2014-12-25 00:00:00 | Weblog

まあこの記事は2012.3月時点のものなので、現時点2014.12月ではEVリーフの実用航続距離は228kmと初期モデルの200kmからは幾分かは伸びて、充電箇所も6,050カ所となっているが、正直言って+28kmは誤差の範囲ではないのかなと思われるが、この実用航続距離の短さが電気自動車の最大の泣き所なのである。バッテリーへの充電は、寝てる間に行えばよいと考えれば、少なくとも一日は不安なく走れる性能は必須となる。だからトヨタは電気自動車は、「短距離の移動手段」として超小型EVとしてなら存在価値があると考えて、実証試験を行っている。

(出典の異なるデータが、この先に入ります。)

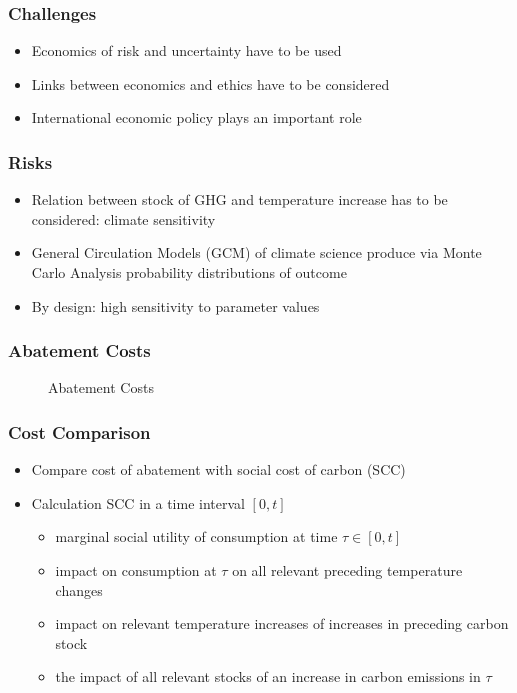 \begin{frame}
\frametitle{Challenges}
\begin{itemize}
\item<1-> Economics of risk and uncertainty have to be used
\item<2-> Links between economics and ethics have to be considered
\item<3-> International economic policy plays an important role
\end{itemize}
\end{frame}

\begin{frame}
\frametitle{Risks}
\begin{itemize}
\item<1-> Relation between stock of GHG and temperature increase has to be considered: climate sensitivity
\item<2-> General Circulation Models (GCM) of climate science produce via Monte Carlo Analysis probability distributions of outcome
\item<3-> By design: high sensitivity to parameter values
\end{itemize}
\end{frame}

\begin{frame}\frametitle{Abatement Costs}
\begin{center}
\begin{figure}[h!]
\centering
{} %
\caption{Abatement Costs}
\label{fig:abatement}
\end{figure}
\end{center}
\end{frame}



\begin{frame}
\frametitle{Cost Comparison}
\begin{itemize}
\item<1-> Compare cost of abatement with social cost of carbon (SCC)
\item<2-> Calculation SCC in a time interval $[0,t]$
\begin{itemize}
\item marginal social utility of consumption at time $\tau \in [0,t]$
\item impact on consumption at $\tau$ on all relevant preceding temperature changes
\item impact on relevant temperature increases of increases in preceding carbon stock
\item the impact of all relevant stocks of an increase in carbon emissions in $\tau$
\end{itemize}
\end{itemize}
\end{frame}

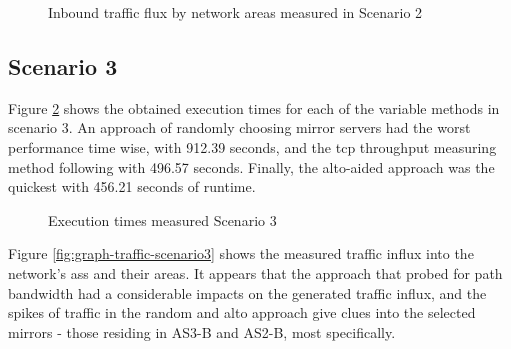 \begin{figure}[H]
\caption{Inbound traffic flux by network areas measured in Scenario 2}
\label{fig:graph-traffic-scenario2}
\end{figure}

\subsection{Scenario 3}

Figure \ref{fig:graph-execution-scenario3} shows the obtained execution times for each of the variable methods in scenario 3.
An approach of randomly choosing mirror servers had the worst performance time wise, with 912.39 seconds, and the \gls{tcp} throughput measuring method following with 496.57 seconds.
Finally, the \gls{alto}-aided approach was the quickest with 456.21 seconds of runtime.

\begin{figure}[H]
\centering
{} %
\caption{Execution times measured Scenario 3}
\label{fig:graph-execution-scenario3}
\end{figure}

Figure \ref{fig:graph-traffic-scenario3} shows the measured traffic influx into the network's \glspl{as} and their areas.
It appears that the approach that probed for path bandwidth had a considerable impacts on the generated traffic influx, and the spikes of traffic in the random and \gls{alto} approach give clues into the selected mirrors - those residing in AS3-B and AS2-B, most specifically.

いわゆる通勤・通学用や集配・運搬用などの決まった区域を走行する短距離移動用の超小型EVならば、夫々決まった地区間の移動や決まった範囲内の走行だけで済ませられるので、仕組み的にも実用性があろう。

だからトヨタは、近場は超小型EV、遠距離用は「燃料電池車」と割り切って考えている。いろいろな意味で、例えば地球温暖化CO2や大気汚染PM2などの地球環境問題石油枯渇問題などだが、たまたま今は石油価格が下落しているが、自動車の燃料がガソリンから転換しなくてはならなくなる時期が、迫ってからでは遅いのである。

だからトヨタは燃料電池車「ミライ」の発売を宣言したのである。そうすればもう一つの水素社会の課題である水素インフラの整備も、自ずとではないがその進展の刺激としようとしたのであろう。

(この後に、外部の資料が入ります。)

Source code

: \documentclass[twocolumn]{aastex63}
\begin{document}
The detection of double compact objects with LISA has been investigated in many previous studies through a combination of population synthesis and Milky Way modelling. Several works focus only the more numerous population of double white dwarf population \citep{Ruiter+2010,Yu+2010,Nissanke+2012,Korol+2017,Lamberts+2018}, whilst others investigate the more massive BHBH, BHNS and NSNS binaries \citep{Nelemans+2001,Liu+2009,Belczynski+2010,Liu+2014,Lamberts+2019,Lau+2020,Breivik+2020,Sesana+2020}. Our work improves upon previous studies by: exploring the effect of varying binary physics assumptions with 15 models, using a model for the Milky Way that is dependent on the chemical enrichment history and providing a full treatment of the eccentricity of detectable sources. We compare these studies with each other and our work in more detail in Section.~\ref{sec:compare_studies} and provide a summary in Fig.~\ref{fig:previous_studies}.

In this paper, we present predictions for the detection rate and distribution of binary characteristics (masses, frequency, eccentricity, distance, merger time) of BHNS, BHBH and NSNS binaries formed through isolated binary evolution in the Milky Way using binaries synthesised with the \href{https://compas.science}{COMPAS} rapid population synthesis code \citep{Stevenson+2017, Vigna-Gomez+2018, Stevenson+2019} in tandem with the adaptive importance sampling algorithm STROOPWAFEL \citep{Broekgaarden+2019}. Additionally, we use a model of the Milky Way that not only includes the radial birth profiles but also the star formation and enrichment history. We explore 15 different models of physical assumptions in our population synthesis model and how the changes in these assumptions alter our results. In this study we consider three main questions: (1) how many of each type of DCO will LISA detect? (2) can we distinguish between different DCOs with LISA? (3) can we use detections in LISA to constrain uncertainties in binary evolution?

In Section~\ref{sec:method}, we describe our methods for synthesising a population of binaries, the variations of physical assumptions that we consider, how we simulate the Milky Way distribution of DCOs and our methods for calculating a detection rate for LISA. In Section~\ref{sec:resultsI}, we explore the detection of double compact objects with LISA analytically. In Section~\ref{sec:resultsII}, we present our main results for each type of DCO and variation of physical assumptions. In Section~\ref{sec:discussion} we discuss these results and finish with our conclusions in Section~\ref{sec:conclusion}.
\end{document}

そうでもしないとなかなか水素インフラの整備は進まないのだ。ただでさえ水物なのだから。



【ビジネスの裏側】“1000万円以下”究極エコカー「燃料電池車」いよいよ販売も、専用燃料スタンド「水素ステーション」“全国でわずか19カ所”の落とし穴
2014.7.2 07:00

トヨタ自動車の燃料電池自動車のコンセプトカー(トヨタ自動車提供)

 水素と空気中の酸素との化学反応で発生した電気でモーターを回す燃料電池車(FCV)を、トヨタ自動車は今年度内に、ホンダは来年中に国内外の市場に投入する。ガソリン車のように排気ガスを出さず、走行中に水しか排出しないため「究極のエコカー」とも呼ばれるが、車体価格が700万~800万円と高額になるうえ、燃料の水素を補給する「水素ステーション」が全国に6月時点で19カ所しかないのが実情だ。厳しい規制高額投資がインフラ整備を遅らせる要因といい、普及の壁となっている。

 1千万円を切る価格

 トヨタは年度内に日米欧でセダン型のFCVを発売する計画だ。価格については「1千万円を切るレベルのめどは立った」(トヨタ広報部)と説明。700万円程度に設定すると発表したが、ガソリン車よりも割高だ。

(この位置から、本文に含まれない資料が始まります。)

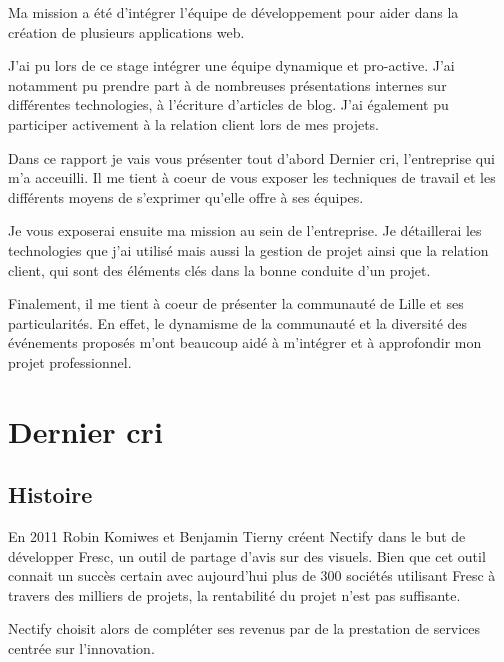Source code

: \bigskip

Ma mission a été d'intégrer l'équipe de développement pour aider dans la
création de plusieurs applications web.

\bigskip

J'ai pu lors de ce stage intégrer une équipe dynamique et pro-active.
J'ai notamment pu prendre part à de nombreuses présentations internes
sur différentes technologies, à l'écriture d'articles de blog. J'ai
également pu participer activement à la relation client lors de mes
projets.

\bigskip

Dans ce rapport je vais vous présenter tout d'abord Dernier cri,
l'entreprise qui m'a acceuilli. Il me tient à coeur de vous exposer les
techniques de travail et les différents moyens de s'exprimer qu'elle
offre à ses équipes.

\bigskip

Je vous exposerai ensuite ma mission au sein de l'entreprise. Je
détaillerai les technologies que j'ai utilisé mais aussi la gestion de
projet ainsi que la relation client, qui sont des éléments clés dans la
bonne conduite d'un projet.

\bigskip

Finalement, il me tient à coeur de présenter la communauté de Lille et
ses particularités. En effet, le dynamisme de la communauté et la
diversité des événements proposés m'ont beaucoup aidé à m'intégrer et à
approfondir mon projet professionnel.

\newpage

\section{Dernier cri}\label{dernier-cri}

\bigskip

\subsection{Histoire}\label{histoire}

\bigskip

En 2011 Robin Komiwes et Benjamin Tierny créent Nectify dans le but de
développer Fresc, un outil de partage d'avis sur des visuels. Bien que
cet outil connait un succès certain avec aujourd'hui plus de 300
sociétés utilisant Fresc à travers des milliers de projets, la
rentabilité du projet n'est pas suffisante.

\bigskip

Nectify choisit alors de compléter ses revenus par de la prestation de
services centrée sur l'innovation.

 ホンダはすでにセダン型の「FCXクラリティ」を開発。平成20年、官公庁や自治体向けに実用化に向けた実験車として月額84万円でリース販売(3年間)をスタートしたが、1台当たりの負担は3千万円以上になる計算。来年、この実験車をベースにしたFCVを市場に投入する予定だが、「普及のためには1千万円は切っていきたい」(ホンダ広報)といい、700~800万円とする考えだ。

 割高になるのは、動力源の燃料電池を高性能化するためのコストがかかるのが原因。価格を引き下げるためには、量産化によるコスト削減が必要となる。

 ネックは割高な建設費と規制

 もうひとつ、燃料電池車の普及に欠かせないのは、燃料をFCVに補給する水素ステーションの拡充だ。

 自動車メーカーやガス会社で作る任意団体「燃料電池実用化推進協議会」は平成22年、FCVの普及に向けた「シナリオ」をつくった。水素ステーションの国内整備を先行させた上で、車体価格を引き下げるためFCVの大量生産に乗りだす。そして37年にFCVが200万台水素ステーションは全国1千カ所とする青写真を描いた。これを受け、自動車メーカーやガス会社など11社が27年に水素ステーションを全国100カ所に展開する共同声明を出した。

 ところが、6月時点で設置された水素ステーションは全国19カ所にすぎない。石油元売り大手のJX日鉱日石エネルギーや岩谷産業が新たな建設を表明し、計画中のものも含めると30カ所になるが、来年中でも60カ所程度にとどまる見通しだ。

 ネックは、割高な建設費や各種の規制だ。

 日本政策投資銀行の試算によると、ステーションに必要となる水素の圧縮機は欧州では8千万円程度が一般的なのに対し、国産の水素ステーションでは1億3千万円もかかる。もうひとつ、圧縮した水素を保管するタンクは欧州1千万円に対して国産6千万円で、コスト増大の要因となっている。

 欧州より国内の安全基準が厳格なのが背景にあり、1カ所当たりの建設費は全体で4~5億円。ガソリンスタンドの1億円を大きく上回る。大阪ガスの関係者は「ステーションの建設費を下げるためには、利用するFCVの普及も進まなくてはいけない。ただ、どちらも高額なので良いサイクルが生まれにくいのが現状だ」と打ち明ける。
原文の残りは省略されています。